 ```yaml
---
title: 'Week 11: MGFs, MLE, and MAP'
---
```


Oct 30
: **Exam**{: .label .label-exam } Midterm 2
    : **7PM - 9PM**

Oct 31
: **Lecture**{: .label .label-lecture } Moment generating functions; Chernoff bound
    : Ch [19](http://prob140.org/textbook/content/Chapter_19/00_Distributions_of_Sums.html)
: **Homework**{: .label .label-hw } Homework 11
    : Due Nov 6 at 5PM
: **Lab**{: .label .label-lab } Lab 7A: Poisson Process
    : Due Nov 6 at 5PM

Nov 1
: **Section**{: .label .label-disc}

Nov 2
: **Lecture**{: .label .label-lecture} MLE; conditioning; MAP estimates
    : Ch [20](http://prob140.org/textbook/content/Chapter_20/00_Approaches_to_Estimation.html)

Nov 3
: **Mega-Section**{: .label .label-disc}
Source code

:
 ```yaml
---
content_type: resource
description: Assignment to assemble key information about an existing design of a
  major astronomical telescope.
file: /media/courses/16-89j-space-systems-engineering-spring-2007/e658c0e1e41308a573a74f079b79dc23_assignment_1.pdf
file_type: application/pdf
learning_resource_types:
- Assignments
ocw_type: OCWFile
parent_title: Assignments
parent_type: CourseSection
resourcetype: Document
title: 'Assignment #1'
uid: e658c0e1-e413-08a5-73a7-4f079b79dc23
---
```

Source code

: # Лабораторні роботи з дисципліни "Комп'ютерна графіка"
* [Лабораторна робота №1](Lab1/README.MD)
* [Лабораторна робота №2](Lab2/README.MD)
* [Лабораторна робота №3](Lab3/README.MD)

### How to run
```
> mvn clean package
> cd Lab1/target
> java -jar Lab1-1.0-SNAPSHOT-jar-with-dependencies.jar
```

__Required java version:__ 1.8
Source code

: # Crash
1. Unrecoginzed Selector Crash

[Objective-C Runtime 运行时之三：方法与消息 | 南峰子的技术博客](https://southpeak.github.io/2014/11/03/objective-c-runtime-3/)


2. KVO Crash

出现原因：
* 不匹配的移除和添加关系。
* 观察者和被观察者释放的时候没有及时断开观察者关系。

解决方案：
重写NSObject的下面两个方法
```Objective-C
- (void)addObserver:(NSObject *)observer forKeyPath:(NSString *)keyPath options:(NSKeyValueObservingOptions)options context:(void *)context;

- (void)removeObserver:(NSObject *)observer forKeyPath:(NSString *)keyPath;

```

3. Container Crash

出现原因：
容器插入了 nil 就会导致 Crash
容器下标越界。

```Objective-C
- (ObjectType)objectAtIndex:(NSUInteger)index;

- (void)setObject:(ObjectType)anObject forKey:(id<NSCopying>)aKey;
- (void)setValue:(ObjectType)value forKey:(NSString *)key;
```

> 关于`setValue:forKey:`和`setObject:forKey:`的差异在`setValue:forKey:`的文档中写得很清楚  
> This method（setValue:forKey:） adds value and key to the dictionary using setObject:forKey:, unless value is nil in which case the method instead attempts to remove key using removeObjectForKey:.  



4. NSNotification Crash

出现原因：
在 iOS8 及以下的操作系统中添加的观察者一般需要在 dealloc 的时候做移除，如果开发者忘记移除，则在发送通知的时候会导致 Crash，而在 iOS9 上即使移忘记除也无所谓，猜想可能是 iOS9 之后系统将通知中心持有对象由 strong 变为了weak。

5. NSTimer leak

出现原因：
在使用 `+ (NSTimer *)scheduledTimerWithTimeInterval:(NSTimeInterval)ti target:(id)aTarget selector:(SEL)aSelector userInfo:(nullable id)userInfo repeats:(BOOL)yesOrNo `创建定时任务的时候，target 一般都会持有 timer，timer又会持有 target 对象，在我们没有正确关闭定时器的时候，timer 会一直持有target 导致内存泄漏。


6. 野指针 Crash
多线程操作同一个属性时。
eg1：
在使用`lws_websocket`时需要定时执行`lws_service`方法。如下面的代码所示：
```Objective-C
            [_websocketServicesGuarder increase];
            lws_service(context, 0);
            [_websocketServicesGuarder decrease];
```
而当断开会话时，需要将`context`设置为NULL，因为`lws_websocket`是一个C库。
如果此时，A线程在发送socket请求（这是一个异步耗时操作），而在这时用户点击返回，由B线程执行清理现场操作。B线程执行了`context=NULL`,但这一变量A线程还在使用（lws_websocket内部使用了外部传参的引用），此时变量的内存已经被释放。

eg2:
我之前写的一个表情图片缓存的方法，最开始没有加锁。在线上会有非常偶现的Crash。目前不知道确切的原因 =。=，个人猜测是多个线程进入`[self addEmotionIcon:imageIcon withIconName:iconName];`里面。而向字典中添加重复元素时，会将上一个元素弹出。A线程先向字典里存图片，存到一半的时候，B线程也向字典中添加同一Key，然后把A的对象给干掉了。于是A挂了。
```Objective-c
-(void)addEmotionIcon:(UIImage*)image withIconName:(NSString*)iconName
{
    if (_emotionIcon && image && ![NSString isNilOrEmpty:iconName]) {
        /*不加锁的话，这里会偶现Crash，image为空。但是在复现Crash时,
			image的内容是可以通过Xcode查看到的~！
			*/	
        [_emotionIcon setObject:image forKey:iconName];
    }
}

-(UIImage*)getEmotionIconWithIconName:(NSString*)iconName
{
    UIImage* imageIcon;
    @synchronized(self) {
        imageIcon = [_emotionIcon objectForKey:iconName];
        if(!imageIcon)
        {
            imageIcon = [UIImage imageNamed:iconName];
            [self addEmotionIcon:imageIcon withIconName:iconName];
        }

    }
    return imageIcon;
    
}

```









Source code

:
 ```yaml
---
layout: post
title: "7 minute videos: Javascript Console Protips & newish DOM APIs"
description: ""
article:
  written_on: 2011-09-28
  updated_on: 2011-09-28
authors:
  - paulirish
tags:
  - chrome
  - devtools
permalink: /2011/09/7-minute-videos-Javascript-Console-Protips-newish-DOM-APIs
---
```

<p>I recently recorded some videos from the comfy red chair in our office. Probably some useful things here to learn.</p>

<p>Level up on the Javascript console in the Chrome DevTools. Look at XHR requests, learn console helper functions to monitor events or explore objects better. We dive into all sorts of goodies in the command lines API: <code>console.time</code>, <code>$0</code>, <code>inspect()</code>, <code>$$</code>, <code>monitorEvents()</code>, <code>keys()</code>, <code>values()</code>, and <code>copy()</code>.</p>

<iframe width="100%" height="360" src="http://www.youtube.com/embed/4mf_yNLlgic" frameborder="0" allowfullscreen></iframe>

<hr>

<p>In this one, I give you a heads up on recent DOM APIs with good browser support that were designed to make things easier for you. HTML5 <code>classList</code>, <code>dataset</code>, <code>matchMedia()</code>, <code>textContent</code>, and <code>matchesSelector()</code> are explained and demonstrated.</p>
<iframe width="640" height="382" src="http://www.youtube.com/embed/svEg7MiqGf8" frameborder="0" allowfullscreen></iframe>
——
» What you need to do
The records are to be duplicated in full, with every word kept exactly.

» Solution to the problem
 ```yaml
---
title: 'Week 11: MGFs, MLE, and MAP'
---
```


Oct 30
: **Exam**{: .label .label-exam } Midterm 2
    : **7PM - 9PM**

Oct 31
: **Lecture**{: .label .label-lecture } Moment generating functions; Chernoff bound
    : Ch [19](http://prob140.org/textbook/content/Chapter_19/00_Distributions_of_Sums.html)
: **Homework**{: .label .label-hw } Homework 11
    : Due Nov 6 at 5PM
: **Lab**{: .label .label-lab } Lab 7A: Poisson Process
    : Due Nov 6 at 5PM

Nov 1
: **Section**{: .label .label-disc}

Nov 2
: **Lecture**{: .label .label-lecture} MLE; conditioning; MAP estimates
    : Ch [20](http://prob140.org/textbook/content/Chapter_20/00_Approaches_to_Estimation.html)

Nov 3
: **Mega-Section**{: .label .label-disc}
Source code

:
 ```yaml
---
content_type: resource
description: Assignment to assemble key information about an existing design of a
  major astronomical telescope.
file: /media/courses/16-89j-space-systems-engineering-spring-2007/e658c0e1e41308a573a74f079b79dc23_assignment_1.pdf
file_type: application/pdf
learning_resource_types:
- Assignments
ocw_type: OCWFile
parent_title: Assignments
parent_type: CourseSection
resourcetype: Document
title: 'Assignment #1'
uid: e658c0e1-e413-08a5-73a7-4f079b79dc23
---
```

Source code

: # Лабораторні роботи з дисципліни "Комп'ютерна графіка"
* [Лабораторна робота №1](Lab1/README.MD)
* [Лабораторна робота №2](Lab2/README.MD)
* [Лабораторна робота №3](Lab3/README.MD)

### How to run
```
> mvn clean package
> cd Lab1/target
> java -jar Lab1-1.0-SNAPSHOT-jar-with-dependencies.jar
```

__Required java version:__ 1.8
Source code

: # Crash
1. Unrecoginzed Selector Crash

[Objective-C Runtime 运行时之三：方法与消息 | 南峰子的技术博客](https://southpeak.github.io/2014/11/03/objective-c-runtime-3/)


2. KVO Crash

出现原因：
* 不匹配的移除和添加关系。
* 观察者和被观察者释放的时候没有及时断开观察者关系。

解决方案：
重写NSObject的下面两个方法
```Objective-C
- (void)addObserver:(NSObject *)observer forKeyPath:(NSString *)keyPath options:(NSKeyValueObservingOptions)options context:(void *)context;

- (void)removeObserver:(NSObject *)observer forKeyPath:(NSString *)keyPath;

```

3. Container Crash

出现原因：
容器插入了 nil 就会导致 Crash
容器下标越界。

```Objective-C
- (ObjectType)objectAtIndex:(NSUInteger)index;

- (void)setObject:(ObjectType)anObject forKey:(id<NSCopying>)aKey;
- (void)setValue:(ObjectType)value forKey:(NSString *)key;
```

> 关于`setValue:forKey:`和`setObject:forKey:`的差异在`setValue:forKey:`的文档中写得很清楚  
> This method（setValue:forKey:） adds value and key to the dictionary using setObject:forKey:, unless value is nil in which case the method instead attempts to remove key using removeObjectForKey:.  



4. NSNotification Crash

出现原因：
在 iOS8 及以下的操作系统中添加的观察者一般需要在 dealloc 的时候做移除，如果开发者忘记移除，则在发送通知的时候会导致 Crash，而在 iOS9 上即使移忘记除也无所谓，猜想可能是 iOS9 之后系统将通知中心持有对象由 strong 变为了weak。

5. NSTimer leak

出现原因：
在使用 `+ (NSTimer *)scheduledTimerWithTimeInterval:(NSTimeInterval)ti target:(id)aTarget selector:(SEL)aSelector userInfo:(nullable id)userInfo repeats:(BOOL)yesOrNo `创建定时任务的时候，target 一般都会持有 timer，timer又会持有 target 对象，在我们没有正确关闭定时器的时候，timer 会一直持有target 导致内存泄漏。


6. 野指针 Crash
多线程操作同一个属性时。
eg1：
在使用`lws_websocket`时需要定时执行`lws_service`方法。如下面的代码所示：
```Objective-C
            [_websocketServicesGuarder increase];
            lws_service(context, 0);
            [_websocketServicesGuarder decrease];
```
而当断开会话时，需要将`context`设置为NULL，因为`lws_websocket`是一个C库。
如果此时，A线程在发送socket请求（这是一个异步耗时操作），而在这时用户点击返回，由B线程执行清理现场操作。B线程执行了`context=NULL`,但这一变量A线程还在使用（lws_websocket内部使用了外部传参的引用），此时变量的内存已经被释放。

eg2:
我之前写的一个表情图片缓存的方法，最开始没有加锁。在线上会有非常偶现的Crash。目前不知道确切的原因 =。=，个人猜测是多个线程进入`[self addEmotionIcon:imageIcon withIconName:iconName];`里面。而向字典中添加重复元素时，会将上一个元素弹出。A线程先向字典里存图片，存到一半的时候，B线程也向字典中添加同一Key，然后把A的对象给干掉了。于是A挂了。
```Objective-c
-(void)addEmotionIcon:(UIImage*)image withIconName:(NSString*)iconName
{
    if (_emotionIcon && image && ![NSString isNilOrEmpty:iconName]) {
        /*不加锁的话，这里会偶现Crash，image为空。但是在复现Crash时,
			image的内容是可以通过Xcode查看到的~！
			*/	
        [_emotionIcon setObject:image forKey:iconName];
    }
}

-(UIImage*)getEmotionIconWithIconName:(NSString*)iconName
{
    UIImage* imageIcon;
    @synchronized(self) {
        imageIcon = [_emotionIcon objectForKey:iconName];
        if(!imageIcon)
        {
            imageIcon = [UIImage imageNamed:iconName];
            [self addEmotionIcon:imageIcon withIconName:iconName];
        }

    }
    return imageIcon;
    
}

```









Source code

:
 ```yaml
---
layout: post
title: "7 minute videos: Javascript Console Protips & newish DOM APIs"
description: ""
article:
  written_on: 2011-09-28
  updated_on: 2011-09-28
authors:
  - paulirish
tags:
  - chrome
  - devtools
permalink: /2011/09/7-minute-videos-Javascript-Console-Protips-newish-DOM-APIs
---
```

<p>I recently recorded some videos from the comfy red chair in our office. Probably some useful things here to learn.</p>

<p>Level up on the Javascript console in the Chrome DevTools. Look at XHR requests, learn console helper functions to monitor events or explore objects better. We dive into all sorts of goodies in the command lines API: <code>console.time</code>, <code>$0</code>, <code>inspect()</code>, <code>$$</code>, <code>monitorEvents()</code>, <code>keys()</code>, <code>values()</code>, and <code>copy()</code>.</p>

<iframe width="100%" height="360" src="http://www.youtube.com/embed/4mf_yNLlgic" frameborder="0" allowfullscreen></iframe>

<hr>

<p>In this one, I give you a heads up on recent DOM APIs with good browser support that were designed to make things easier for you. HTML5 <code>classList</code>, <code>dataset</code>, <code>matchMedia()</code>, <code>textContent</code>, and <code>matchesSelector()</code> are explained and demonstrated.</p>
<iframe width="640" height="382" src="http://www.youtube.com/embed/svEg7MiqGf8" frameborder="0" allowfullscreen></iframe>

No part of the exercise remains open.